Wolfgang Müller von der ›Tödlichen Doris‹ hatte uns zur Nackt!-Benefiz von manCheck eingeladen. Jan, der die Veranstaltung mit organisiert hat, erwartete uns vor dem SO36 in Kreuzberg und begleitete uns Backstage. Solche höfliche Aufmerksamkeit ist ungewohnt. Dort trafen wir Diana Dart, die erst vorgestern bei uns war anläßlich einer kleinen Soireé zur Bildertausch-Ausstellung von Martin Eberle. Wir wußten von ihr, daß sie Künstlerin ist und die Puppen zur Sigmund-Freud-Ausstellung im Jüdischen Museum gemacht hat. Jetzt erfuhren wir, daß sie auch eine der bekanntesten Berliner DJanes ist. Auch mit den anderen Musikerinnen und Musikern, denen, die wir kannten wie Françoise Cactus und Brezel Göring, und denen, die wir gerade erst kennengelernt hatten, fühlten wir uns – so platt es klingt – wie in einer Familien-Kohorte. Namosh wählte uns dann auch gleich als ›Eltern‹-Figuren für einen Song aus.

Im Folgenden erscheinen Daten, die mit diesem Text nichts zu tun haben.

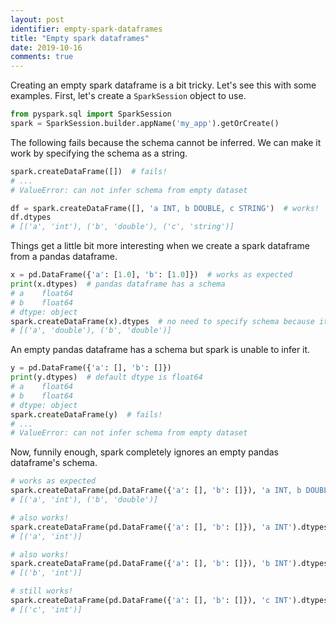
 ```yaml
---
layout: post
identifier: empty-spark-dataframes
title: "Empty spark dataframes"
date: 2019-10-16
comments: true
---
```

Creating an empty spark dataframe is a bit tricky. Let's see this with some examples.
First, let's create a `SparkSession` object to use.
```python
from pyspark.sql import SparkSession
spark = SparkSession.builder.appName('my_app').getOrCreate()
```
The following fails because the schema cannot be inferred.
We can make it work by specifying the schema as a string.
```python
spark.createDataFrame([])  # fails!
# ...
# ValueError: can not infer schema from empty dataset

df = spark.createDataFrame([], 'a INT, b DOUBLE, c STRING')  # works!
df.dtypes
# [('a', 'int'), ('b', 'double'), ('c', 'string')]
```
Things get a little bit more interesting when we create a spark dataframe from a pandas
dataframe.
```python
x = pd.DataFrame({'a': [1.0], 'b': [1.0]})  # works as expected
print(x.dtypes)  # pandas dataframe has a schema
# a    float64
# b    float64
# dtype: object
spark.createDataFrame(x).dtypes  # no need to specify schema because it can be inferred
# [('a', 'double'), ('b', 'double')]
```
An empty pandas dataframe has a schema but spark is unable to infer it.
```python
y = pd.DataFrame({'a': [], 'b': []})
print(y.dtypes)  # default dtype is float64
# a    float64
# b    float64
# dtype: object
spark.createDataFrame(y)  # fails!
# ...
# ValueError: can not infer schema from empty dataset
```
Now, funnily enough, spark completely ignores an empty pandas dataframe's schema.
```python
# works as expected
spark.createDataFrame(pd.DataFrame({'a': [], 'b': []}), 'a INT, b DOUBLE').dtypes
# [('a', 'int'), ('b', 'double')]

# also works!
spark.createDataFrame(pd.DataFrame({'a': [], 'b': []}), 'a INT').dtypes
# [('a', 'int')]

# also works!
spark.createDataFrame(pd.DataFrame({'a': [], 'b': []}), 'b INT').dtypes
# [('b', 'int')]

# still works!
spark.createDataFrame(pd.DataFrame({'a': [], 'b': []}), 'c INT').dtypes
# [('c', 'int')]
``` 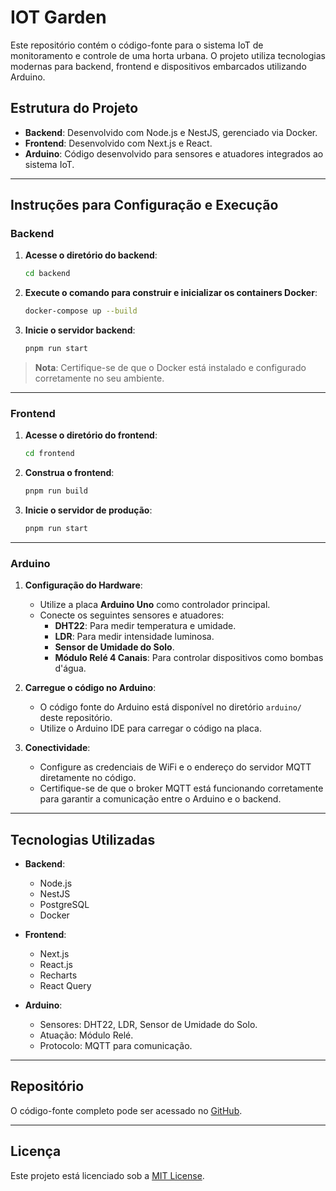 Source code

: 
# IOT Garden

Este repositório contém o código-fonte para o sistema IoT de monitoramento e controle de uma horta urbana. O projeto utiliza tecnologias modernas para backend, frontend e dispositivos embarcados utilizando Arduino.

## Estrutura do Projeto

- **Backend**: Desenvolvido com Node.js e NestJS, gerenciado via Docker.
- **Frontend**: Desenvolvido com Next.js e React.
- **Arduino**: Código desenvolvido para sensores e atuadores integrados ao sistema IoT.

---

## Instruções para Configuração e Execução

### Backend

1. **Acesse o diretório do backend**:
   ```bash
   cd backend
   ```

2. **Execute o comando para construir e inicializar os containers Docker**:
   ```bash
   docker-compose up --build
   ```

3. **Inicie o servidor backend**:
   ```bash
   pnpm run start
   ```

> **Nota**: Certifique-se de que o Docker está instalado e configurado corretamente no seu ambiente.

---

### Frontend

1. **Acesse o diretório do frontend**:
   ```bash
   cd frontend
   ```

2. **Construa o frontend**:
   ```bash
   pnpm run build
   ```

3. **Inicie o servidor de produção**:
   ```bash
   pnpm run start
   ```

---

### Arduino

1. **Configuração do Hardware**:
   - Utilize a placa **Arduino Uno** como controlador principal.
   - Conecte os seguintes sensores e atuadores:
     - **DHT22**: Para medir temperatura e umidade.
     - **LDR**: Para medir intensidade luminosa.
     - **Sensor de Umidade do Solo**.
     - **Módulo Relé 4 Canais**: Para controlar dispositivos como bombas d'água.

2. **Carregue o código no Arduino**:
   - O código fonte do Arduino está disponível no diretório `arduino/` deste repositório.
   - Utilize o Arduino IDE para carregar o código na placa.

3. **Conectividade**:
   - Configure as credenciais de WiFi e o endereço do servidor MQTT diretamente no código.
   - Certifique-se de que o broker MQTT está funcionando corretamente para garantir a comunicação entre o Arduino e o backend.

---

## Tecnologias Utilizadas

- **Backend**:
  - Node.js
  - NestJS
  - PostgreSQL
  - Docker

- **Frontend**:
  - Next.js
  - React.js
  - Recharts
  - React Query

- **Arduino**:
  - Sensores: DHT22, LDR, Sensor de Umidade do Solo.
  - Atuação: Módulo Relé.
  - Protocolo: MQTT para comunicação.

---

## Repositório

O código-fonte completo pode ser acessado no [GitHub](https://github.com/luigiremor/IOT_garden).

---

## Licença

Este projeto está licenciado sob a [MIT License](LICENSE).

Nach der Travestie-Diseuse Zazi de Paris, dem Auftritt von Electronicat! und der Amazone Bianca Butternut, die mit schöner klarer Stimme Country sang, nahmen wir bei Wolfgang Müller in einer Bühnenecke Platz, wie im Wohnzimmer mit Sofa, Stehlampe und Couchtisch.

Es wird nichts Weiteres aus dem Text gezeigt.